Un homme en chandail rouge au bord de la rivière des Outaouais.

Steeve Mathias a été le chef de la communauté de Winneway entre 1998 et 2010, puis de 2017 à 2022, avant de devenir négociateur. (Photo d'archives)

Photo : Radio-Canada / Delphine Jung

Toutefois, ce dernier ajoute que les Anishnabeg ne tirent presque pas de bénéfices de ces industries, principalement minières, qui sont installées sur le territoire. Elles exploitent les ressources sur notre territoire non cédé, c’est-à-dire qui n’a pas fait l’objet d’un traité. Donc, ces compagnies s’enrichissent, et quand on essaie de négocier avec elles pour obtenir du financement, elles nous disent de nous tourner vers le gouvernement québécois.

De plus, M. Mathias ajoute que certaines compagnies minières installées sur le territoire anishinaabe ne respectent pas toujours les critères environnementaux, sociaux et de gouvernance (ESG).
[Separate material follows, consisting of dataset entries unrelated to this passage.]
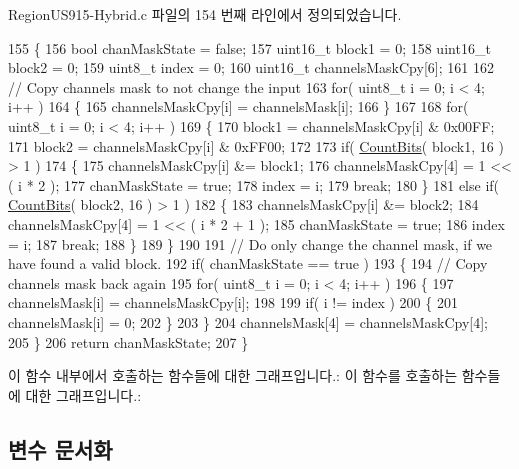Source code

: Region\+U\+S915-\/\+Hybrid.\+c 파일의 154 번째 라인에서 정의되었습니다.


\begin{DoxyCode}
155 \{
156     \textcolor{keywordtype}{bool} chanMaskState = \textcolor{keyword}{false};
157     uint16\_t block1 = 0;
158     uint16\_t block2 = 0;
159     uint8\_t index = 0;
160     uint16\_t channelsMaskCpy[6];
161 
162     \textcolor{comment}{// Copy channels mask to not change the input}
163     \textcolor{keywordflow}{for}( uint8\_t i = 0; i < 4; i++ )
164     \{
165         channelsMaskCpy[i] = channelsMask[i];
166     \}
167 
168     \textcolor{keywordflow}{for}( uint8\_t i = 0; i < 4; i++ )
169     \{
170         block1 = channelsMaskCpy[i] & 0x00FF;
171         block2 = channelsMaskCpy[i] & 0xFF00;
172 
173         \textcolor{keywordflow}{if}( \mbox{\hyperlink{_region_u_s915-_hybrid_8c_a8628e96fecf706f9925739e9c91535e7}{CountBits}}( block1, 16 ) > 1 )
174         \{
175             channelsMaskCpy[i] &= block1;
176             channelsMaskCpy[4] = 1 << ( i * 2 );
177             chanMaskState = \textcolor{keyword}{true};
178             index = i;
179             \textcolor{keywordflow}{break};
180         \}
181         \textcolor{keywordflow}{else} \textcolor{keywordflow}{if}( \mbox{\hyperlink{_region_u_s915-_hybrid_8c_a8628e96fecf706f9925739e9c91535e7}{CountBits}}( block2, 16 ) > 1 )
182         \{
183             channelsMaskCpy[i] &= block2;
184             channelsMaskCpy[4] = 1 << ( i * 2 + 1 );
185             chanMaskState = \textcolor{keyword}{true};
186             index = i;
187             \textcolor{keywordflow}{break};
188         \}
189     \}
190 
191     \textcolor{comment}{// Do only change the channel mask, if we have found a valid block.}
192     \textcolor{keywordflow}{if}( chanMaskState == \textcolor{keyword}{true} )
193     \{
194         \textcolor{comment}{// Copy channels mask back again}
195         \textcolor{keywordflow}{for}( uint8\_t i = 0; i < 4; i++ )
196         \{
197             channelsMask[i] = channelsMaskCpy[i];
198 
199             \textcolor{keywordflow}{if}( i != index )
200             \{
201                 channelsMask[i] = 0;
202             \}
203         \}
204         channelsMask[4] = channelsMaskCpy[4];
205     \}
206     \textcolor{keywordflow}{return} chanMaskState;
207 \}
\end{DoxyCode}
이 함수 내부에서 호출하는 함수들에 대한 그래프입니다.\+:
이 함수를 호출하는 함수들에 대한 그래프입니다.\+:


\subsection{변수 문서화}
\mbox{\label{_region_u_s915-_hybrid_8c_acdf8c87a5e1e73b468dbf151f92e2273}} 
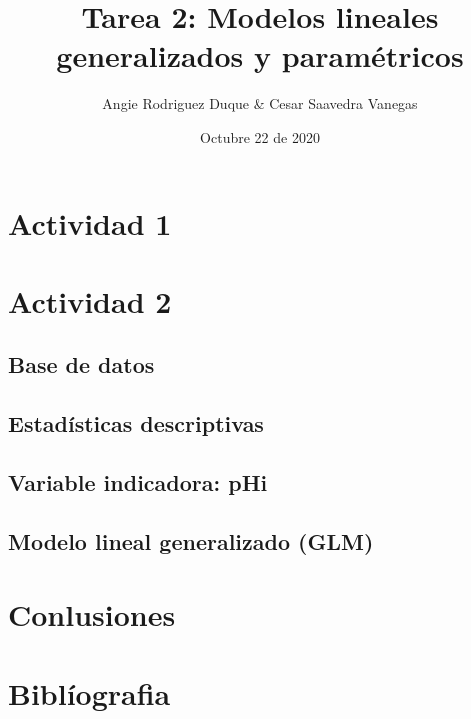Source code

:\documentclass[
]{article}
\title{Tarea 2: Modelos lineales generalizados y paramétricos}
\author{Angie Rodriguez Duque \& Cesar Saavedra Vanegas}
\date{Octubre 22 de 2020}
\begin{document}
\maketitle

\hypertarget{actividad-1}{%
\section{Actividad 1}\label{actividad-1}}

\hypertarget{section}{%
\subsection{}\label{section}}

\hypertarget{actividad-2}{%
\section{Actividad 2}\label{actividad-2}}

\hypertarget{base-de-datos}{%
\subsection{Base de datos}\label{base-de-datos}}

\hypertarget{estaduxedsticas-descriptivas}{%
\subsection{Estadísticas
descriptivas}\label{estaduxedsticas-descriptivas}}

\hypertarget{variable-indicadora-phi}{%
\subsection{Variable indicadora: pHi}\label{variable-indicadora-phi}}

\hypertarget{modelo-lineal-generalizado-glm}{%
\subsection{Modelo lineal generalizado
(GLM)}\label{modelo-lineal-generalizado-glm}}

\hypertarget{conlusiones}{%
\section{Conlusiones}\label{conlusiones}}

\hypertarget{bibluxedografia}{%
\section{Biblíografia}\label{bibluxedografia}}
\end{document}
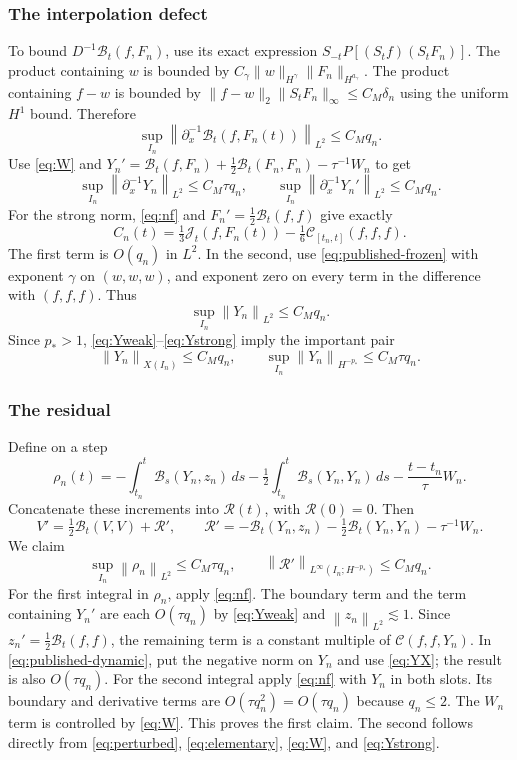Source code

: \documentclass[11pt]{article}
\theoremstyle{remark}\newtheorem{remark}[theorem]{Remark}
\newcommand{\cR}{\mathcal R}
\newcommand{\cC}{\mathcal C}
\newcommand{\cJ}{\mathcal J}
\newcommand{\cB}{\mathcal B}
\newcommand{\norm}[2][]{\left\lVert #2\right\rVert_{#1}}
\newcommand{\ip}{\partial_x^{-1}}
\begin{document}
\subsubsection*{The interpolation defect}
To bound $D^{-1}\cB_t(f,F_n)$, use its exact expression
$S_{-t}P[(S_tf)(S_tF_n)]$. The product containing $w$ is bounded by
$C_\gamma\|w\|_{H^\gamma}\|F_n\|_{H^{a_\gamma}}$.
The product containing $f-w$ is bounded by
$\|f-w\|_2\|S_tF_n\|_\infty\leq C_M\delta_n$ using the uniform
$H^1$ bound. Therefore
\[
\sup_{I_n}\norm[L^2]{\ip\cB_t(f,F_n(t))}\leq C_Mq_n.
\]
Use \eqref{eq:W} and
$Y_n'=\cB_t(f,F_n)+\tfrac12\cB_t(F_n,F_n)-\tau^{-1}W_n$ to get
\begin{equation}\label{eq:Yweak}
\sup_{I_n}\norm[L^2]{\ip Y_n}\leq C_M\tau q_n,
\qquad
\sup_{I_n}\norm[L^2]{\ip Y_n'}\leq C_Mq_n.
\end{equation}
For the strong norm, \eqref{eq:nf} and $F_n'=\frac12\cB_t(f,f)$ give exactly
\[
C_n(t)=\tfrac13\cJ_t(f,F_n(t))-\tfrac16\cC_{[t_n,t]}(f,f,f).
\]
The first term is $O(q_n)$ in $L^2$. In the second, use
\eqref{eq:published-frozen} with exponent $\gamma$ on $(w,w,w)$, and exponent
zero on every term in the difference with $(f,f,f)$. Thus
\begin{equation}\label{eq:Ystrong}
\sup_{I_n}\norm[L^2]{Y_n}\leq C_Mq_n.
\end{equation}
Since $p_*>1$, \eqref{eq:Yweak}--\eqref{eq:Ystrong} imply the important pair
\begin{equation}\label{eq:YX}
\norm[X(I_n)]{Y_n}\leq C_Mq_n,
\qquad \sup_{I_n}\norm[H^{-p_*}]{Y_n}\leq C_M\tau q_n.
\end{equation}

\subsubsection*{The residual}
Define on a step
\[
\rho_n(t)=-\int_{t_n}^t\cB_s(Y_n,z_n)\,ds
-\tfrac12\int_{t_n}^t\cB_s(Y_n,Y_n)\,ds
-\frac{t-t_n}{\tau}W_n.
\]
Concatenate these increments into $\cR(t)$, with $\cR(0)=0$.
Then
\begin{equation}\label{eq:perturbed}
V'=\tfrac12\cB_t(V,V)+\cR',\qquad
\cR'=-\cB_t(Y_n,z_n)-\tfrac12\cB_t(Y_n,Y_n)-\tau^{-1}W_n.
\end{equation}
We claim
\begin{equation}\label{eq:rho}
\sup_{I_n}\norm[L^2]{\rho_n}\leq C_M\tau q_n,
\qquad \norm[L^\infty(I_n;H^{-p_*})]{\cR'}\leq C_Mq_n.
\end{equation}
For the first integral in $\rho_n$, apply \eqref{eq:nf}. The boundary term and
the term containing $Y_n'$ are each $O(\tau q_n)$ by \eqref{eq:Yweak} and
$\norm[L^2]{z_n}\lesssim1$. Since $z_n'=\frac12\cB_t(f,f)$, the remaining
term is a constant multiple of $\cC(f,f,Y_n)$. In
\eqref{eq:published-dynamic}, put the negative norm on $Y_n$ and use
\eqref{eq:YX}; the result is also $O(\tau q_n)$.
For the second integral apply \eqref{eq:nf} with $Y_n$ in both slots. Its boundary
and derivative terms are $O(\tau q_n^2)=O(\tau q_n)$ because $q_n\leq2$.
The $W_n$ term is controlled by \eqref{eq:W}. This proves the first claim.
The second follows directly from \eqref{eq:perturbed}, \eqref{eq:elementary},
\eqref{eq:W}, and \eqref{eq:Ystrong}.
\end{document}
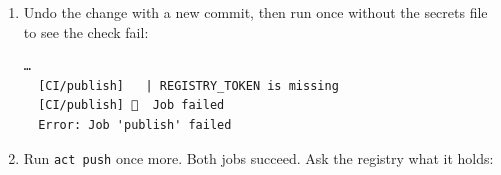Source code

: \begin{enumerate}
  \begin{codeblock}

\begin{Shaded}
\begin{Highlighting}[]
 
\end{Highlighting}
\end{Shaded}

  \end{codeblock}

  \begin{codeblock}
  \begin{Verbatim}[formatcom=\outputstyle]
  …
  [CI/test]   | FAILED test_main.py::test_health - AssertionError: assert 'OK' == 'ok'
  [CI/test]   | 1 failed, 1 passed in 0.13s
  [CI/test]   ❌  Failure - Main pytest -q [334.395125ms]
  [CI/test] 🏁  Job failed
  Error: Job 'test' failed
  \end{Verbatim}
  \end{codeblock}

  The publish job never ran, so no broken image reached the registry.
\item
  Undo the change with a new commit, then run once without the secrets file to see the check fail:

  \begin{codeblock}

\begin{Shaded}
\begin{Highlighting}[]
\end{Highlighting}
\end{Shaded}

  \end{codeblock}

  \begin{codeblock}
  \begin{Verbatim}[formatcom=\outputstyle]
  …
  [CI/publish]   | REGISTRY_TOKEN is missing
  [CI/publish] 🏁  Job failed
  Error: Job 'publish' failed
  \end{Verbatim}
  \end{codeblock}
\item
  Run \texttt{act\ push} once more. Both jobs succeed. Ask the registry what it holds:


\end{enumerate}
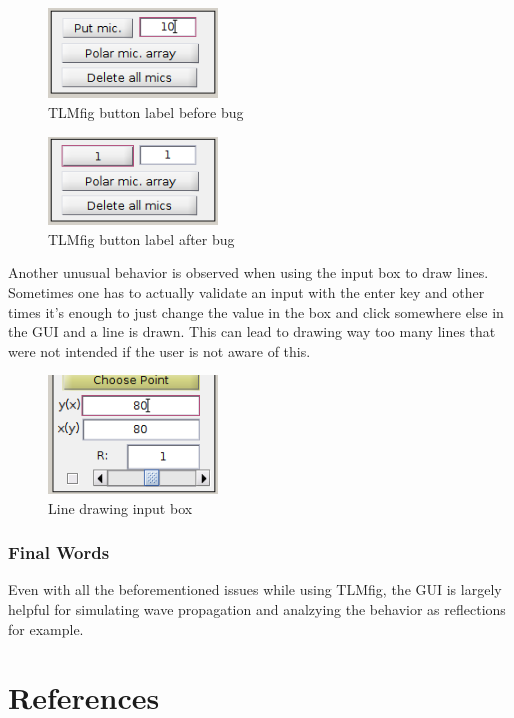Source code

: \documentclass[twocolumn]{article}
\begin{document}
\begin{figure}[H]
    \centering
    \includegraphics[width=45mm]{./Images/tlm_fig_button_label_good.png}
    \caption{TLMfig button label before bug}
\end{figure}
\begin{figure}[H]
    \centering
    \includegraphics[width=45mm]{./Images/tlm_fig_button_label_bad.png}
    \caption{TLMfig button label after bug}
\end{figure}

Another unusual behavior is observed when using the input box to draw lines.
Sometimes one has to actually validate an input with the enter key and other times
it's enough to just change the value in the box and click somewhere else in the GUI
and a line is drawn.
This can lead to drawing way too many lines that were not intended if the user is not
aware of this.

\begin{figure}[H]
    \centering
    \includegraphics[width=45mm]{./Images/tlm_fig_updating_lines.png}
    \caption{Line drawing input box}
\end{figure}

\subsubsection{Final Words}
Even with all the beforementioned issues while using TLMfig, the GUI is largely helpful
for simulating wave propagation and analzying the behavior as reflections for example.


\section{References}

\small


\end{document}
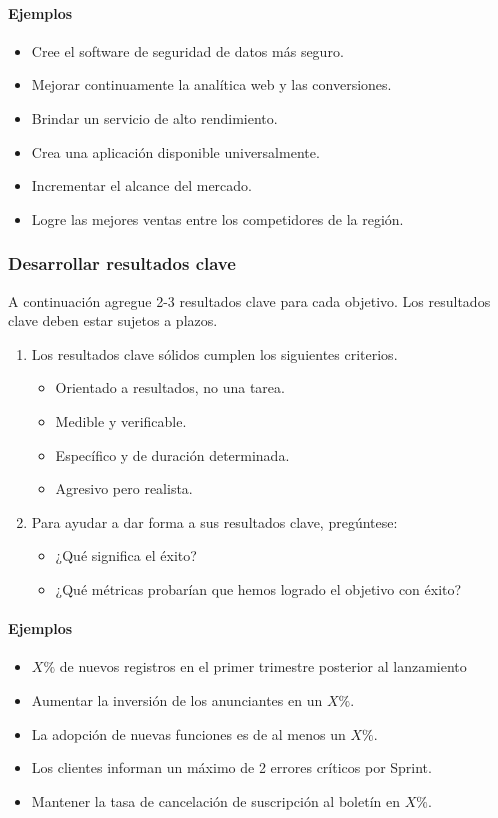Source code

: \documentclass[10pt]{book}
\begin{document}
	    \paragraph{Ejemplos}
	    \begin{itemize}
		\item Cree el software de seguridad de datos más seguro.
		\item Mejorar continuamente la analítica web y las conversiones.
		\item Brindar un servicio de alto rendimiento.
		\item Crea una aplicación disponible universalmente.
		\item Incrementar el alcance del mercado.
		\item Logre las mejores ventas entre los competidores de la región.
	    \end{itemize}

	\subsubsection{Desarrollar resultados clave}
	A continuación agregue 2-3 resultados clave para cada objetivo. Los resultados clave deben estar sujetos a plazos.
	\begin{enumerate}[\bfseries 1.]
	\item Los resultados clave sólidos cumplen los siguientes criterios.
	\begin{itemize}
	    \item Orientado a resultados, no una tarea.
	    \item Medible y verificable.
	    \item Específico y de duración determinada.
	    \item Agresivo pero realista.
	\end{itemize}
	
	\item Para ayudar a dar forma a sus resultados clave, pregúntese:
	\begin{itemize}
	    \item ¿Qué significa el éxito?
	    \item ¿Qué métricas probarían que hemos logrado el objetivo con éxito?
	\end{itemize}
	\end{enumerate}

	    \paragraph{Ejemplos}
	    \begin{itemize}
		\item $X\%$ de nuevos registros en el primer trimestre posterior al lanzamiento
		\item Aumentar la inversión de los anunciantes en un $X\%$.
		\item La adopción de nuevas funciones es de al menos un $X\%$. 
		\item Los clientes informan un máximo de 2 errores críticos por Sprint.
		\item Mantener la tasa de cancelación de suscripción al boletín en $X\%$.
	    \end{itemize}
\end{document}
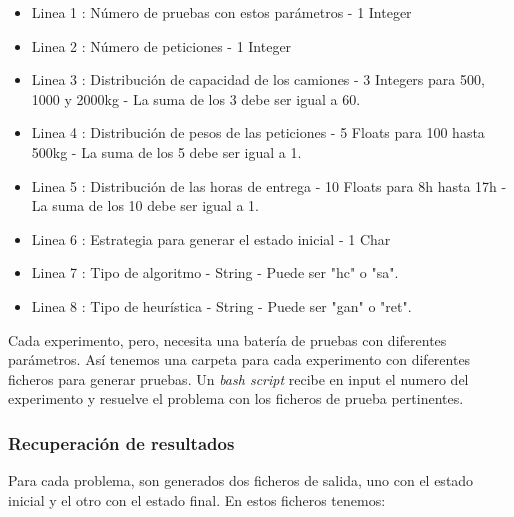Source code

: \documentclass{article}
\begin{document}
\begin{itemize}
\item Linea 1 : Número de pruebas con estos parámetros - 1 Integer
\item Linea 2 : Número de peticiones - 1 Integer
\item Linea 3 : Distribución de capacidad de los camiones - 3 Integers para 500,
1000 y 2000kg - La suma de los 3 debe ser igual a 60.
\item Linea 4 : Distribución de pesos de las peticiones - 5 Floats para 100
hasta 500kg - La suma de los 5 debe ser igual a 1.
\item Linea 5 : Distribución de las horas de entrega - 10 Floats para 8h hasta
17h - La suma de los 10 debe ser igual a 1.
\item Linea 6 : Estrategia para generar el estado inicial - 1 Char
\item Linea 7 : Tipo de algoritmo - String - Puede ser "hc" o "sa".
\item Linea 8 : Tipo de heurística - String - Puede ser "gan" o "ret".
\end{itemize}

Cada experimento, pero, necesita una batería de pruebas con diferentes
parámetros. Así tenemos una carpeta para cada experimento con diferentes
ficheros para generar pruebas. Un {\it bash script} recibe en input el numero
del experimento y resuelve el problema con los ficheros de prueba pertinentes.

\subsubsection{Recuperación de resultados}

Para cada problema, son generados dos ficheros de salida, uno con el estado
inicial y el otro con el estado final. En estos ficheros tenemos:
\end{document}
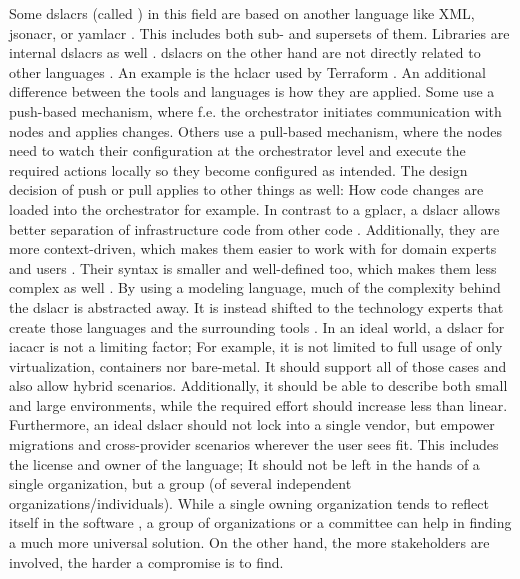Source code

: \newline
Some \gls{dslacr}s (called ) in this field are based on another language like XML, \gls{jsonacr}, or \gls{yamlacr} \cite{iac_oreilly}. This includes both sub- and supersets of them. Libraries are internal \gls{dslacr}s as well \cite{dsl_oreilly}.  \gls{dslacr}s on the other hand are not directly related to other languages \cite{dsl_oreilly}. An example is the \gls{hclacr} used by Terraform \cite{iac_oreilly} \cite{dsl_oreilly}.
\newline
An additional difference between the tools and languages is how they are applied. Some use a push-based mechanism, where f.e. the orchestrator initiates communication with nodes and applies changes. Others use a pull-based mechanism, where the nodes need to watch their configuration at the orchestrator level and execute the required actions locally so they become configured as intended. The design decision of push or pull applies to other things as well: How code changes are loaded into the orchestrator for example.
\newline
In contrast to a \gls{gplacr}, a \gls{dslacr} allows better separation of infrastructure code from other code \cite{dsl_slides}. Additionally, they are more context-driven, which makes them easier to work with for domain experts and users \cite{dsl_oreilly}. Their syntax is smaller and well-defined too, which makes them less complex as well \cite{dsl_oreilly}.
\newline
By using a modeling language, much of the complexity behind the \gls{dslacr} is abstracted away. It is instead shifted to the technology experts that create those languages and the surrounding tools \cite{dsl_oreilly}.
\newline
In an ideal world, a \gls{dslacr} for \gls{iacacr} is not a limiting factor; For example, it is not limited to full usage of only virtualization, containers nor bare-metal. It should support all of those cases and also allow hybrid scenarios. Additionally, it should be able to describe both small and large environments, while the required effort should increase less than linear. Furthermore, an ideal \gls{dslacr} should not lock into a single vendor, but empower migrations and cross-provider scenarios wherever the user sees fit. This includes the license and owner of the language; It should not be left in the hands of a single organization, but a group (of several independent organizations/individuals). While a single owning organization tends to reflect itself in the software \cite{conways_law}, a group of organizations or a committee can help in finding a much more universal solution. On the other hand, the more stakeholders are involved, the harder a compromise is to find.
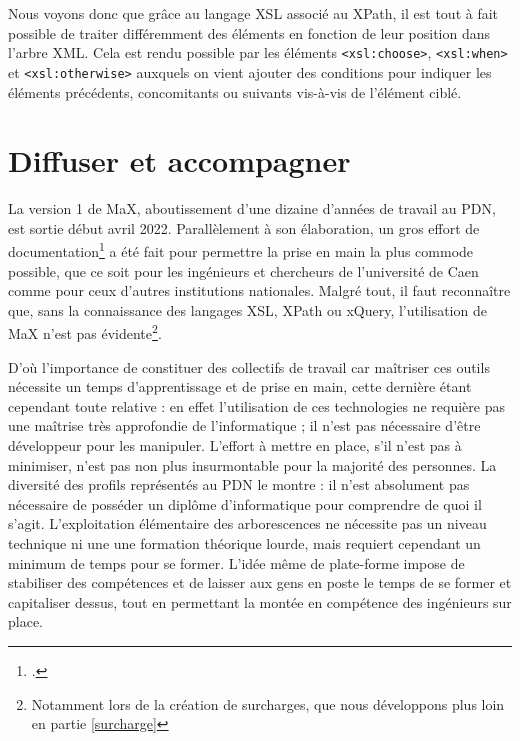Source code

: \documentclass[a4paper,12pt,twoside]{book}
\begin{document}
    Nous voyons donc que grâce au langage \acrshort{XSL} associé au XPath, il est tout à fait possible de traiter différemment des éléments en fonction de leur position dans l'arbre XML. Cela est rendu possible par les éléments \texttt{<xsl:choose>}, \texttt{<xsl:when>} et \texttt{<xsl:otherwise>} auxquels on vient ajouter des conditions pour indiquer les éléments précédents, concomitants ou suivants vis-à-vis de l'élément ciblé.
    
    
\section{Diffuser et accompagner}
    La version 1 de MaX, aboutissement d'une dizaine d'années de travail au \acrshort{PDN}, est sortie début avril 2022. Parallèlement à son élaboration, un gros effort de documentation\footcite{MaX} a été fait pour permettre la prise en main la plus commode possible, que ce soit pour les ingénieurs et chercheurs de l'université de Caen comme pour ceux d'autres institutions nationales. Malgré tout, il faut reconnaître que, sans la connaissance des langages \acrshort{XSL}, XPath ou xQuery, l'utilisation de MaX n'est pas évidente\footnote{Notamment lors de la création de surcharges, que nous développons plus loin en partie \ref{surcharge}}.
    
   D’où l’importance de constituer des collectifs de travail car maîtriser ces outils nécessite un temps d'apprentissage et de prise en main, cette dernière étant cependant toute relative : en effet l'utilisation de ces technologies ne requière pas une maîtrise très approfondie de l'informatique ; il n'est pas nécessaire d'être développeur pour les manipuler. L'effort à mettre en place, s'il n'est pas à minimiser, n'est pas non plus insurmontable pour la majorité des personnes. La diversité des profils représentés au \acrshort{PDN} le montre : il n'est absolument pas nécessaire de posséder un diplôme d'informatique pour comprendre de quoi il s'agit. L'exploitation élémentaire des arborescences ne nécessite pas un niveau technique ni une une formation théorique lourde, mais requiert cependant un minimum de temps pour se former. L'idée même de plate-forme impose de stabiliser des compétences et de laisser aux gens en poste le temps de se former et capitaliser dessus, tout en permettant la montée en compétence des ingénieurs sur place.
    
\end{document}
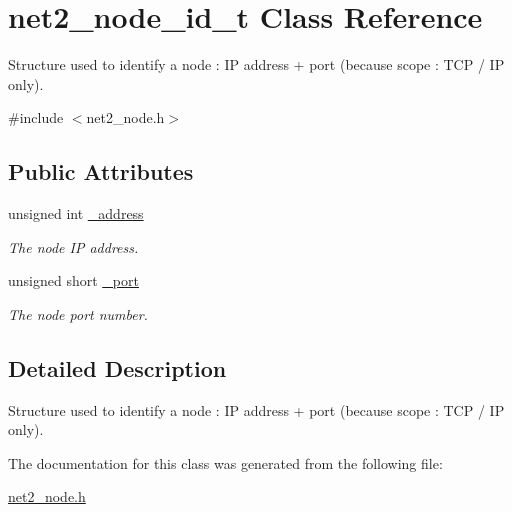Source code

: \hypertarget{structnet2__node__id__t}{\section{net2\-\_\-node\-\_\-id\-\_\-t Class Reference}
\label{structnet2__node__id__t}
}


Structure used to identify a node \-: I\-P address + port (because scope \-: T\-C\-P / I\-P only).  




{\ttfamily \#include $<$net2\-\_\-node.\-h$>$}

\subsection*{Public Attributes}
\begin{DoxyCompactItemize}
\item 
\hypertarget{structnet2__node__id__t_a99c44d35c43abc24127fcee951ae1283}{unsigned int \hyperlink{structnet2__node__id__t_a99c44d35c43abc24127fcee951ae1283}{\-\_\-address}}\label{structnet2__node__id__t_a99c44d35c43abc24127fcee951ae1283}

\begin{DoxyCompactList}\small\item\em The node I\-P address. \end{DoxyCompactList}\item 
\hypertarget{structnet2__node__id__t_a3e5d37dee3738ed77b761c86479f5d23}{unsigned short \hyperlink{structnet2__node__id__t_a3e5d37dee3738ed77b761c86479f5d23}{\-\_\-port}}\label{structnet2__node__id__t_a3e5d37dee3738ed77b761c86479f5d23}

\begin{DoxyCompactList}\small\item\em The node port number. \end{DoxyCompactList}\end{DoxyCompactItemize}


\subsection{Detailed Description}
Structure used to identify a node \-: I\-P address + port (because scope \-: T\-C\-P / I\-P only). 

The documentation for this class was generated from the following file\-:\begin{DoxyCompactItemize}
\item 
\hyperlink{net2__node_8h}{net2\-\_\-node.\-h}\end{DoxyCompactItemize}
On essaie de rendre les compagnies plus imputables, qu’elles se conforment aux critères ESG, mais on a de la difficulté à les convaincre.

Une citation de Steeve Mathias, négociateur en chef pour la communauté de Long Point

Quant à la communauté innue de Matimekush-Lac John, près de Schefferville, son chef Réal McKenzie n'ose pas aller jusqu'à dire que la communauté s'est enrichie depuis que la minière Tata Steel s'est installée sur le territoire ancestral des Innus et des Naskapis, il y a 12 ans.

Il préfère plutôt affirmer que cela les a aidés, notamment grâce aux redevances qui ont permis de bâtir de nouvelles maisons, paver des routes, soutenir financièrement les étudiants qui partent à l’extérieur, en plus d'être un gagne-pain pour 20 % des gens de la communauté.

Réal Mckenzie en gros plan.

Le chef de Matimekush-Lac John, Réal Mckenzie. (Photo d'archives)

Photo : Radio-Canada / LAURENCE ROYER

Il n’y a aucune communauté qui s’enrichit avec ces ententes-là, mais ça nous donne des revenus. Avant ça, on n’avait rien, donc ça permet de nous développer, ajoute-t-il.

Mais le chef l'assure : il n’y aura pas d'autre compagnie minière. On veut protéger ce qu’il reste de notre territoire. L’argent c’est une chose, mais maintenant, c’est une question d’environnement, lâche-t-il, catégorique.